**Extracted records**
= Beginning of Section =

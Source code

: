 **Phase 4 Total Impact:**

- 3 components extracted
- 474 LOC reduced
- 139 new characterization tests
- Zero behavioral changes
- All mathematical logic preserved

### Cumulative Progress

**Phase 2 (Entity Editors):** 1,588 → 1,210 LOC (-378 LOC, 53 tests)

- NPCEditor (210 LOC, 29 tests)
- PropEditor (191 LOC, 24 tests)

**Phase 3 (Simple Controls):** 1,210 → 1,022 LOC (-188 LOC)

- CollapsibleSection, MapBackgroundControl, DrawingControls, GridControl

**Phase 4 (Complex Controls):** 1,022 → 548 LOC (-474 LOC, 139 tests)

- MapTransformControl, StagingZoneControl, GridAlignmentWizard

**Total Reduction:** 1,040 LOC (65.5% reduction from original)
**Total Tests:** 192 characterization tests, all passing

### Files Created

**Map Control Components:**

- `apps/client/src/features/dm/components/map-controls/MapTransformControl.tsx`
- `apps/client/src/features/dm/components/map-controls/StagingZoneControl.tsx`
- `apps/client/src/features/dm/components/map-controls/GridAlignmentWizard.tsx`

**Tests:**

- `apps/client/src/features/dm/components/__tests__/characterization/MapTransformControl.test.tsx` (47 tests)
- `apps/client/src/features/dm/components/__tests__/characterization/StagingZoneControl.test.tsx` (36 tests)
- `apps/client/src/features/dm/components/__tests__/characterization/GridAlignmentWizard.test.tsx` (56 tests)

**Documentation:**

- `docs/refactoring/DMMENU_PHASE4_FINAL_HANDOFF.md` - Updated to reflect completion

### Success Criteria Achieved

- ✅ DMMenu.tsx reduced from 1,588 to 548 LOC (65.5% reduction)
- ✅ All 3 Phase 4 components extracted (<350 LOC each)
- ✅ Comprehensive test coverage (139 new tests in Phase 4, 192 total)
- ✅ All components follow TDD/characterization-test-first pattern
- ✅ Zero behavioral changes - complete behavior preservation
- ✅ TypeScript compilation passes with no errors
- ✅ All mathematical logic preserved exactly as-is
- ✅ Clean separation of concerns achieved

= End of Section =

**How to complete this task**
Could you restate the records above word for word?

**Response to this task**
Source code

: **Phase 4 Total Impact:**

- 3 components extracted
- 474 LOC reduced
- 139 new characterization tests
- Zero behavioral changes
- All mathematical logic preserved

### Cumulative Progress

**Phase 2 (Entity Editors):** 1,588 → 1,210 LOC (-378 LOC, 53 tests)

- NPCEditor (210 LOC, 29 tests)
- PropEditor (191 LOC, 24 tests)

**Phase 3 (Simple Controls):** 1,210 → 1,022 LOC (-188 LOC)

- CollapsibleSection, MapBackgroundControl, DrawingControls, GridControl

**Phase 4 (Complex Controls):** 1,022 → 548 LOC (-474 LOC, 139 tests)

- MapTransformControl, StagingZoneControl, GridAlignmentWizard

**Total Reduction:** 1,040 LOC (65.5% reduction from original)
**Total Tests:** 192 characterization tests, all passing

### Files Created

**Map Control Components:**

- `apps/client/src/features/dm/components/map-controls/MapTransformControl.tsx`
- `apps/client/src/features/dm/components/map-controls/StagingZoneControl.tsx`
- `apps/client/src/features/dm/components/map-controls/GridAlignmentWizard.tsx`

**Tests:**

- `apps/client/src/features/dm/components/__tests__/characterization/MapTransformControl.test.tsx` (47 tests)
- `apps/client/src/features/dm/components/__tests__/characterization/StagingZoneControl.test.tsx` (36 tests)
- `apps/client/src/features/dm/components/__tests__/characterization/GridAlignmentWizard.test.tsx` (56 tests)

**Documentation:**

- `docs/refactoring/DMMENU_PHASE4_FINAL_HANDOFF.md` - Updated to reflect completion

### Success Criteria Achieved

- ✅ DMMenu.tsx reduced from 1,588 to 548 LOC (65.5% reduction)
- ✅ All 3 Phase 4 components extracted (<350 LOC each)
- ✅ Comprehensive test coverage (139 new tests in Phase 4, 192 total)
- ✅ All components follow TDD/characterization-test-first pattern
- ✅ Zero behavioral changes - complete behavior preservation
- ✅ TypeScript compilation passes with no errors
- ✅ All mathematical logic preserved exactly as-is
- ✅ Clean separation of concerns achieved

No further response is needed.